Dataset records
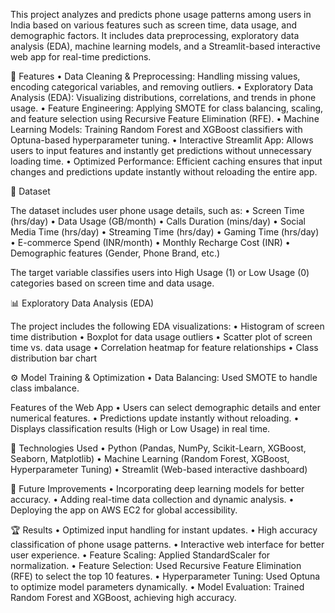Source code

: This project analyzes and predicts phone usage patterns among users in India based on various features such as screen time, data usage, and demographic factors. It includes data preprocessing, exploratory data analysis (EDA), machine learning models, and a Streamlit-based interactive web app for real-time predictions.

🚀 Features
	•	Data Cleaning & Preprocessing: Handling missing values, encoding categorical variables, and removing outliers.
	•	Exploratory Data Analysis (EDA): Visualizing distributions, correlations, and trends in phone usage.
	•	Feature Engineering: Applying SMOTE for class balancing, scaling, and feature selection using Recursive Feature Elimination (RFE).
	•	Machine Learning Models: Training Random Forest and XGBoost classifiers with Optuna-based hyperparameter tuning.
	•	Interactive Streamlit App: Allows users to input features and instantly get predictions without unnecessary loading time.
	•	Optimized Performance: Efficient caching ensures that input changes and predictions update instantly without reloading the entire app.

📂 Dataset

The dataset includes user phone usage details, such as:
	•	Screen Time (hrs/day)
	•	Data Usage (GB/month)
	•	Calls Duration (mins/day)
	•	Social Media Time (hrs/day)
	•	Streaming Time (hrs/day)
	•	Gaming Time (hrs/day)
	•	E-commerce Spend (INR/month)
	•	Monthly Recharge Cost (INR)
	•	Demographic features (Gender, Phone Brand, etc.)

The target variable classifies users into High Usage (1) or Low Usage (0) categories based on screen time and data usage.

📊 Exploratory Data Analysis (EDA)

The project includes the following EDA visualizations:
	•	Histogram of screen time distribution
	•	Boxplot for data usage outliers
	•	Scatter plot of screen time vs. data usage
	•	Correlation heatmap for feature relationships
	•	Class distribution bar chart

⚙ Model Training & Optimization
	•	Data Balancing: Used SMOTE to handle class imbalance.

 Features of the Web App
	•	Users can select demographic details and enter numerical features.
	•	Predictions update instantly without reloading.
	•	Displays classification results (High or Low Usage) in real time.

📌 Technologies Used
	•	Python (Pandas, NumPy, Scikit-Learn, XGBoost, Seaborn, Matplotlib)
	•	Machine Learning (Random Forest, XGBoost, Hyperparameter Tuning)
	•	Streamlit (Web-based interactive dashboard)

🎯 Future Improvements
	•	Incorporating deep learning models for better accuracy.
	•	Adding real-time data collection and dynamic analysis.
	•	Deploying the app on AWS EC2 for global accessibility.

🏆 Results
	•	Optimized input handling for instant updates.
	•	High accuracy classification of phone usage patterns.
	•	Interactive web interface for better user experience.
	•	Feature Scaling: Applied StandardScaler for normalization.
	•	Feature Selection: Used Recursive Feature Elimination (RFE) to select the top 10 features.
	•	Hyperparameter Tuning: Used Optuna to optimize model parameters dynamically.
	•	Model Evaluation: Trained Random Forest and XGBoost, achieving high accuracy.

INSTRUCTIONS FOR THE TASK: Each of the lines from the one holding "XGBoost, Seaborn, Matplotlib)" through the final line of the entries is to be set down exactly, and no others.

EXERCISE RESULT:
	•	Python (Pandas, NumPy, Scikit-Learn, XGBoost, Seaborn, Matplotlib)
	•	Machine Learning (Random Forest, XGBoost, Hyperparameter Tuning)
	•	Streamlit (Web-based interactive dashboard)

🎯 Future Improvements
	•	Incorporating deep learning models for better accuracy.
	•	Adding real-time data collection and dynamic analysis.
	•	Deploying the app on AWS EC2 for global accessibility.

🏆 Results
	•	Optimized input handling for instant updates.
	•	High accuracy classification of phone usage patterns.
	•	Interactive web interface for better user experience.
	•	Feature Scaling: Applied StandardScaler for normalization.
	•	Feature Selection: Used Recursive Feature Elimination (RFE) to select the top 10 features.
	•	Hyperparameter Tuning: Used Optuna to optimize model parameters dynamically.
	•	Model Evaluation: Trained Random Forest and XGBoost, achieving high accuracy.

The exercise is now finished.